WORK REQUIRED:
Scan the entries for the word "figures" and return every line that has it.

Content starts

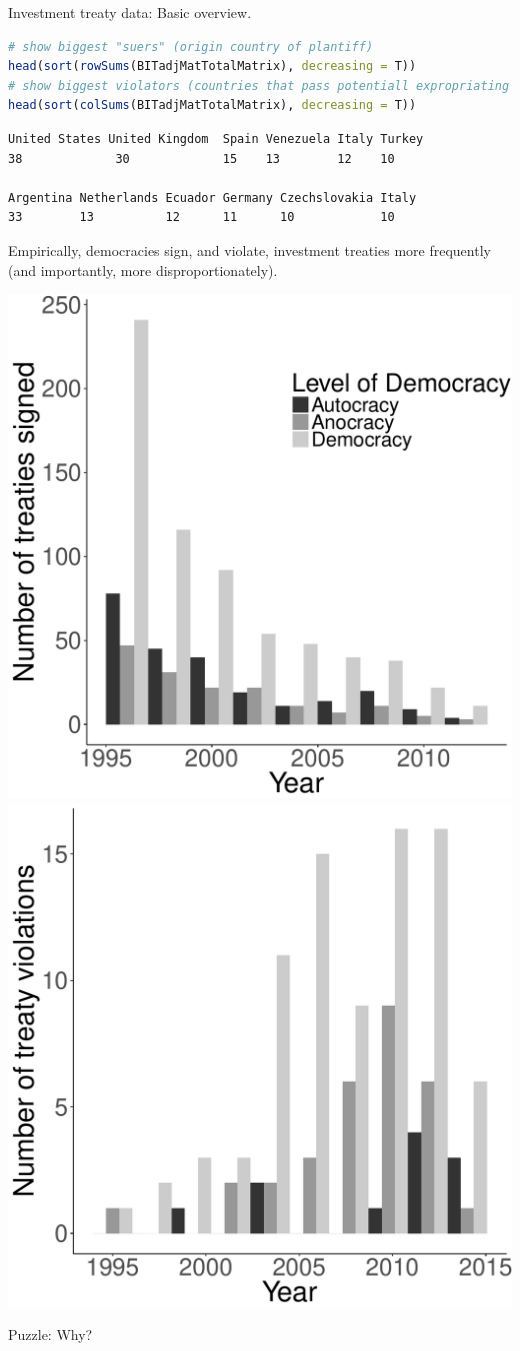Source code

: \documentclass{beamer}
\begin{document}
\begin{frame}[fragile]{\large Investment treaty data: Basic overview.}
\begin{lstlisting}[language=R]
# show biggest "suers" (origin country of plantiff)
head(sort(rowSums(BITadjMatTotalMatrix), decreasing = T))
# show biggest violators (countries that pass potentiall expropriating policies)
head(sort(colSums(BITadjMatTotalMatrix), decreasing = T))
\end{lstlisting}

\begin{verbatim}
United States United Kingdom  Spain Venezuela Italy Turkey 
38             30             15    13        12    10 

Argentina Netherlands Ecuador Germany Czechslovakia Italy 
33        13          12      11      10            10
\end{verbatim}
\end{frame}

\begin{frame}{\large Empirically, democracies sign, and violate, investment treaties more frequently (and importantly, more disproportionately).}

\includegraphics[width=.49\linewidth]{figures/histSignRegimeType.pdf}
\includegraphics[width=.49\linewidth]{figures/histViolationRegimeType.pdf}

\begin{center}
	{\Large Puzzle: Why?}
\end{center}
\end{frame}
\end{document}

Content ends
Content starts

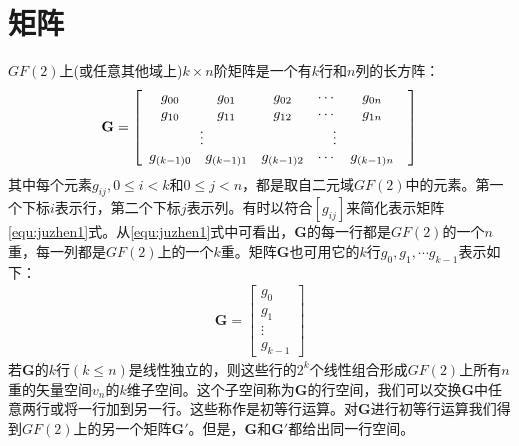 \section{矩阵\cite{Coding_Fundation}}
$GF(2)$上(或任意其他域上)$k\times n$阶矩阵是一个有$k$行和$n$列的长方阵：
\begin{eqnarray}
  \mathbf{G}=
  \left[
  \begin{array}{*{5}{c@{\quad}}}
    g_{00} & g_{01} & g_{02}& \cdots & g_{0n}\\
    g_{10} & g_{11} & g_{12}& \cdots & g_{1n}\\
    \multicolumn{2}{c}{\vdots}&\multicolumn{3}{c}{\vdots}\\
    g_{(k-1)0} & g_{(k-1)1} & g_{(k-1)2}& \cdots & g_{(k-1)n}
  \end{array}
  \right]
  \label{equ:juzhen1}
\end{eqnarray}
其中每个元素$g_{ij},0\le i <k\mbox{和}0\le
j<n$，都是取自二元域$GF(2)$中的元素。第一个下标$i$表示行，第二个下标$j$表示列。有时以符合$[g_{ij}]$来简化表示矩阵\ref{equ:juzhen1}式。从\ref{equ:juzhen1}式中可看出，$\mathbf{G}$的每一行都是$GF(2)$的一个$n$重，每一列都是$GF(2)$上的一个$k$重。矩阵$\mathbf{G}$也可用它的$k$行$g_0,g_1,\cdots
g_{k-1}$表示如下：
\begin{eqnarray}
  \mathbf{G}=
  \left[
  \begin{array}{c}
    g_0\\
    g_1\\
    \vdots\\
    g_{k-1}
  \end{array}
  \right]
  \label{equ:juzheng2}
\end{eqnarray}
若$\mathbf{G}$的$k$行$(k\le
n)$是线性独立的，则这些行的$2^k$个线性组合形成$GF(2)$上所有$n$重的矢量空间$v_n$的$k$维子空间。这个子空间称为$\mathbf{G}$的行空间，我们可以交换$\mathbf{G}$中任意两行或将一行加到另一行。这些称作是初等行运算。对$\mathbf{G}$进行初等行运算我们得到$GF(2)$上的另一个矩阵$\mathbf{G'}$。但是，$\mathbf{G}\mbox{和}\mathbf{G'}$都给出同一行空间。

Content ends

OUTPUT OF THE TASK:
\includegraphics[width=.49\linewidth]{figures/histSignRegimeType.pdf}
\includegraphics[width=.49\linewidth]{figures/histViolationRegimeType.pdf}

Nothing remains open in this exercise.